What’s the most important thing in case resizing? Case lube! Overlook it or under-do it once and you’ll know why! A stuck-case remover is one of my very least favorite tools…

I have long used and recommended petroleum-based case lubes. More: I prefer those that are applied by hand, literally with the fingers, because I think it’s a better assurance that the right amount, to all the right places, will get laid down. I will quickly concede, though, that they are messy and slower than other methods.

imperial case lube
This is my favorite case lube. I took advice from Sgt. Norris after complaining how hard it was to get a good sizing pass on a Lake City .308. Sure enough. This made it easy. Been using it ever since. It’s not really wax. Use it like shoe polish: rub a little on your fingers and then rub it onto the case with a “gimme money” motion.

Spray-on-type lubes are very often used and recommended, especially by high-volume loaders because a good many cases can be treated and then even stored before use, so say the claims. I strongly suggest taking steps to prevent the lube from finding its way inside the case. A thin piece of cardboard placed atop the standing cases works well for this. There’s worry otherwise that the lube might affect the propellant. That does depend on the formulation, but I prefer the “no-chance” approach. I’m a “slow-down” sort of loader. That doesn’t mean I don’t want to save time or be as efficient as I can be, but I’ve just not found the speed advantage to spray-ons to overcome their performance. Sprays are not quite as “slick” as rub-ons.

Lanolin-based and wax-based alternatives also have their following. As do water-based lubes. The wax lubes indeed work and also clean up (off) easily, as does lanolin. I’ve not been a follower, though, because I find many to be more difficult to apply evenly and, one more time, just not quite as slick at petro-based products. Some of the wax-based lubes also make claim to “apply-now, use later.” I’m not sure what the appeal of that is, but there it is for those it appeals to. There are also a number of “proprietary” formulations out there now. I have not tried them all.

hornady case lube
Hornady pretty well has it covered: one for every opinion! Try them all! But I will wager you’ll like petro best… That’s the one in the bottle. Hornady claims their spray lube doesn’t contaminate powder, and that makes it applying it more straightforward.

A tip I picked up umpteen years ago by the man who got me started loading was to get an ink stamp pad (office-supply store variety) to apply roll-on type lubes. Indeed, that works way better than the industry pads I’ve tried.

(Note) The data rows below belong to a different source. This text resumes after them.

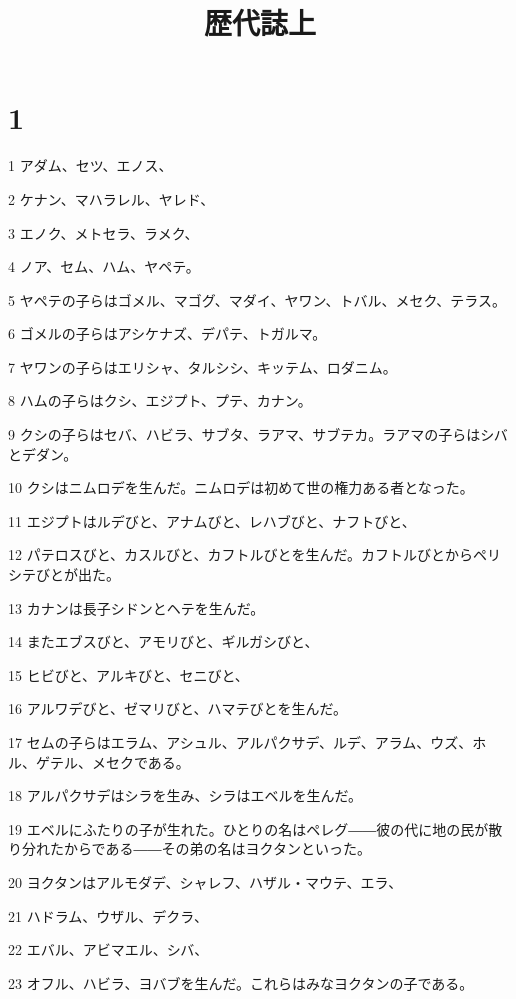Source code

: 

\title{歴代誌上}


\chapter{1}

\par 1 アダム、セツ、エノス、
\par 2 ケナン、マハラレル、ヤレド、
\par 3 エノク、メトセラ、ラメク、
\par 4 ノア、セム、ハム、ヤペテ。
\par 5 ヤペテの子らはゴメル、マゴグ、マダイ、ヤワン、トバル、メセク、テラス。
\par 6 ゴメルの子らはアシケナズ、デパテ、トガルマ。
\par 7 ヤワンの子らはエリシャ、タルシシ、キッテム、ロダニム。
\par 8 ハムの子らはクシ、エジプト、プテ、カナン。
\par 9 クシの子らはセバ、ハビラ、サブタ、ラアマ、サブテカ。ラアマの子らはシバとデダン。
\par 10 クシはニムロデを生んだ。ニムロデは初めて世の権力ある者となった。
\par 11 エジプトはルデびと、アナムびと、レハブびと、ナフトびと、
\par 12 パテロスびと、カスルびと、カフトルびとを生んだ。カフトルびとからペリシテびとが出た。
\par 13 カナンは長子シドンとヘテを生んだ。
\par 14 またエブスびと、アモリびと、ギルガシびと、
\par 15 ヒビびと、アルキびと、セニびと、
\par 16 アルワデびと、ゼマリびと、ハマテびとを生んだ。
\par 17 セムの子らはエラム、アシュル、アルパクサデ、ルデ、アラム、ウズ、ホル、ゲテル、メセクである。
\par 18 アルパクサデはシラを生み、シラはエベルを生んだ。
\par 19 エベルにふたりの子が生れた。ひとりの名はペレグ――彼の代に地の民が散り分れたからである――その弟の名はヨクタンといった。
\par 20 ヨクタンはアルモダデ、シャレフ、ハザル・マウテ、エラ、
\par 21 ハドラム、ウザル、デクラ、
\par 22 エバル、アビマエル、シバ、
\par 23 オフル、ハビラ、ヨバブを生んだ。これらはみなヨクタンの子である。
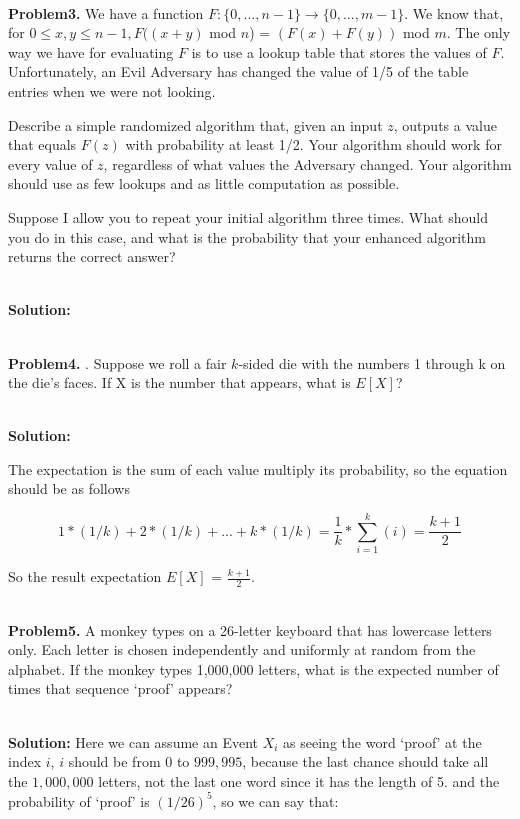\documentclass{article}
\begin{document}
~\\

\noindent \textbf{Problem3.} We have a function $F: \{0,...,n-1\} \rightarrow \{0,...,m-1\}$. We know that, for $0 \le x, y \le n - 1, F((x +y)$ mod $n$) = $(F(x) + F(y))$ mod $m$. The only way we have for evaluating $F$ is to use a lookup table that
stores the values of $F$. Unfortunately, an Evil Adversary has changed the value of 1/5 of the table entries
when we were not looking.

Describe a simple randomized algorithm that, given an input $z$, outputs a value that equals $F(z)$ with
probability at least 1/2. Your algorithm should work for every value of $z$, regardless of what values the
Adversary changed. Your algorithm should use as few lookups and as little computation as possible.


Suppose I allow you to repeat your initial algorithm three times. What should you do in this case, and
what is the probability that your enhanced algorithm returns the correct answer?

~\\

\noindent \textbf{Solution:}

~\\

\noindent \textbf{Problem4.} . Suppose we roll a fair $k$-sided die with the numbers 1 through k on the die's faces. If X is the number that appears, what is $E[X]$?

~\\

\noindent \textbf{Solution:}

The expectation is the sum of each value multiply its probability, so the equation should be as follows

$$ 1 * (1/k) + 2 * (1/k) + ... + k * (1/k) = \frac{1}{k} * \sum_{i=1}^{k}(i) = \frac{k+1}{2}$$

So the result expectation $E[X]$ = $\frac{k+1}{2}$.

~\\

\noindent \textbf{Problem5.} A monkey types on a 26-letter keyboard that has lowercase letters only. Each letter is chosen independently and uniformly at random from the alphabet. If the monkey types 1,000,000 letters, what is
the expected number of times that sequence `proof' appears?

~\\

\noindent \textbf{Solution:}
Here we can assume an Event $X_i$ as seeing the word `proof' at the index $i$, $i$ should be from 0 to $999,995$, because the last chance should take all the $1,000,000$ letters, not the last one word since it has the length of 5.
and the probability of `proof' is $(1/26)^5$, so we can say that:
\end{document}
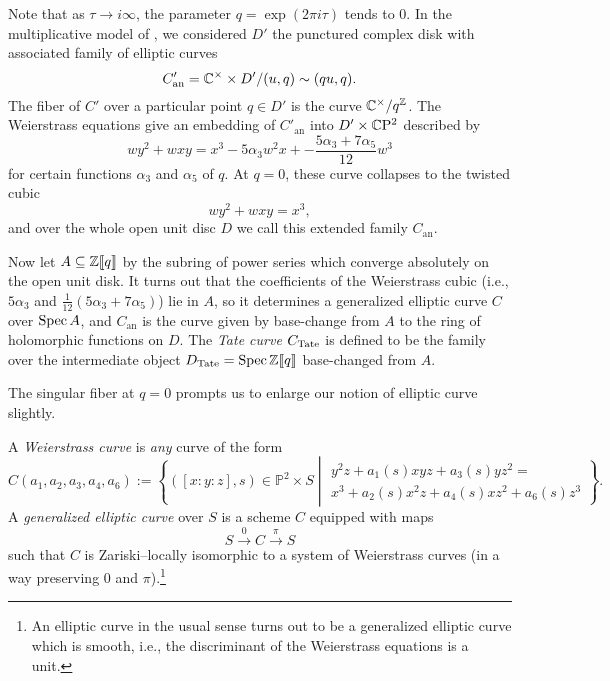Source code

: \begin{definition}
Note that as $\tau \to i \infty$, the parameter $q = \exp(2 \pi i \tau)$ tends to $0$.  In the multiplicative model of , we considered $D'$ the punctured complex disk with associated family of elliptic curves \[C'_{\mathrm{an}} = \mathbb{C}^\times \times D' / (u, q) \sim (qu, q).\]  The fiber of $C'$ over a particular point $q \in D'$ is the curve $\mathbb{C}^\times / q^{\mathbb Z}$. %
The Weierstrass equations give an embedding of $C'_{\mathrm{an}}$ into $D' \times \mathbb{C}\mathrm P^2$ described by \[wy^2 + wxy = x^3 - 5 \alpha_3 w^2 x + -\frac{5 \alpha_3 + 7 \alpha_5}{12}w^3\] for certain functions $\alpha_3$ and $\alpha_5$ of $q$.  At $q = 0$, these curve collapses to the twisted cubic \[wy^2 + wxy = x^3,\] and over the whole open unit disc $D$ we call this extended family $C_{\mathrm{an}}$.

Now let $A \subseteq \mathbb Z\llbracket{q}\rrbracket$ by the subring of power series which converge absolutely on the open unit disk.  It turns out that the coefficients of the Weierstrass cubic (i.e., $5\alpha_3$ and $\frac{1}{12}(5\alpha_3+7\alpha_5)$) lie in $A$, so it determines a generalized elliptic curve $C$ over $\operatorname{Spec} A$, and $C_{\mathrm{an}}$ is the curve given by base-change from $A$ to the ring of holomorphic functions on $D$.  The \textit{Tate curve} $C_{\mathrm{Tate}}$ is defined to be the family over the intermediate object $D_{\mathrm{Tate}} = \operatorname{Spec} \mathbb Z\llbracket{q}\rrbracket$ base-changed from $A$.
\end{definition}

The singular fiber at $q = 0$ prompts us to enlarge our notion of elliptic curve slightly.

\begin{definition}
A \textit{Weierstrass curve} is \emph{any} curve of the form \[C(a_1, a_2, a_3, a_4, a_6) := \left\{ ([x : y : z], s) \in \mathbb P^2 \times S \middle| \begin{array}{c} y^2 z + a_1(s) xyz + a_3(s) yz^2 = \\ x^3 + a_2(s) x^2 z + a_4(s) x z^2 + a_6(s) z^3 \end{array} \right\}.\]  A \textit{generalized elliptic curve} over $S$ is a scheme $C$ equipped with maps \[S \xrightarrow{0} C \xrightarrow{\pi} S\] such that $C$ is Zariski--locally isomorphic to a system of Weierstrass curves (in a way preserving $0$ and $\pi$).\footnote{An elliptic curve in the usual sense turns out to be a generalized elliptic curve which is smooth, i.e., the discriminant of the Weierstrass equations is a unit.}
\end{definition}

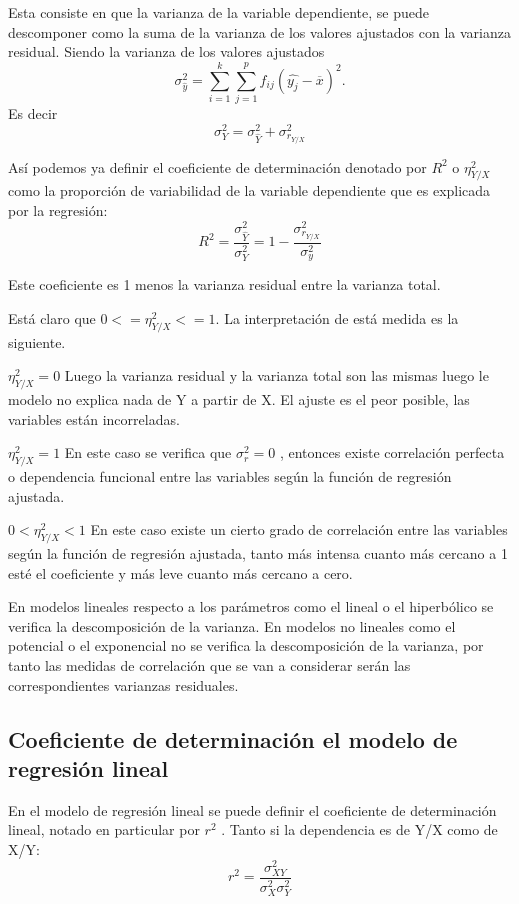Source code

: \documentclass{article}
\begin{document}
	\vspace{2mm}
	
	Esta consiste en que la varianza de la variable dependiente, se puede descomponer como la suma de la varianza de los valores ajustados con la varianza residual. Siendo la varianza de los valores ajustados $$\sigma_{\hat{y}}^2 = \sum_{i=1}^k \sum_{j=1}^p f_{ij} (\hat{y_j} - \overline{x} )^2. $$
Es decir
	$$ \sigma_Y^2 = \sigma_{\hat{Y}}^2 + \sigma_{r_{Y/X}}^2 $$
	
	
	Así podemos ya definir el coeficiente de determinación denotado por $R^2$ o $\eta_{Y/X}^2$ como la proporción de variabilidad de la variable dependiente que es explicada por la regresión: $$R^2 = \frac{\sigma_{\hat{Y}}^2}{\sigma_Y^2}  = 1 - \frac{\sigma_{r_{Y/X}}^2}{\sigma_y^2}$$
	
	Este coeficiente es 1 menos la varianza residual entre la varianza total.
	
	Está claro que $ 0 <= \eta_{Y/X}^2  <= 1 $. La interpretación de está medida es la siguiente.
	
\vspace{2mm}	
	
	$ \eta_{Y/X}^2 = 0 $ Luego la varianza residual y la varianza total son las mismas luego le modelo no explica nada de Y a partir de X. El ajuste es el peor posible, las variables están incorreladas.
	
\vspace{2mm}	
	
	$ \eta_{Y/X}^2 = 1 $ En este caso se verifica que $\sigma_r^2 = 0$ , entonces existe correlación perfecta o dependencia funcional entre las variables según la función de regresión ajustada.	
	
\vspace{2mm}	
	
	$ 0 < \eta_{Y/X}^2 < 1 $  En este caso existe un cierto grado de correlación entre las variables según la función de regresión ajustada, tanto más intensa cuanto más cercano a 1 esté el coeficiente y más leve cuanto más cercano a cero.
	
En modelos lineales respecto a los parámetros como el lineal o el hiperbólico se verifica la descomposición de la varianza. En modelos no lineales como el potencial o el exponencial no se verifica la descomposición de la varianza, por tanto las medidas de correlación que se van a considerar serán las correspondientes varianzas residuales.


\subsection{Coeficiente de determinación el modelo de regresión lineal}
En el modelo de regresión lineal se puede definir el coeficiente de determinación lineal, notado en particular por $r^2$ . Tanto si la dependencia es de Y/X como de X/Y:
$$ r^2 = \frac{\sigma_{XY}^2}{ \sigma_{X}^2 \sigma_{Y}^2 } $$
\end{document}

Back to petroleum lubes: aside from providing smoother feel in sizing, which I have to believe also indicates “better” lubrication qualities, these don’t build up as much within tooling. I take apart my sizing die every now and again and swab it out, like I would a rifle chamber.

For best results, no matter which lube type you’re using, an even (thin) coating gives best results. With a good petro lube, it doesn’t take much. If you see any denting (usually in the case shoulder area), that resulted from hydraulic pressure and is a sign there was too much lube (too thick a coat). No worries, though: shoot the case and they’ll iron back out. Just use less lube next time!

Lubing the case neck inside is debated, but I favor it. However! Only very sparingly! That is why I really like the finger-applied lubes: just a little “wipe” across the case mouth eliminates the “gaunch” noice from the expander. I don’t use the graphite-applicators (the bin-and-brush types) because I haven’t noticed a whopping lot of difference in neck sizing with or without it.

forster lube
For best sizing results, I prefer the “rub-on” lubes. This one is from Forster. Never any worries about too much, too little, or complete coverage.

And, by the way, lube a case each pass through the die. This is important when setting up a sizing die where you might make a few passes with the same case. Don’t risk it! Stuck cases are total mood killer.

Clean the lube off the cases! There will be some now who will just roll their eyes, but I use denatured alcohol and a bath towel pour some on the towel, but the cases on the towel, fold the towel over the cases, and roll them around. Fast and simple! That works for petro-based. Others need more attention: just rub it away, or use detergent.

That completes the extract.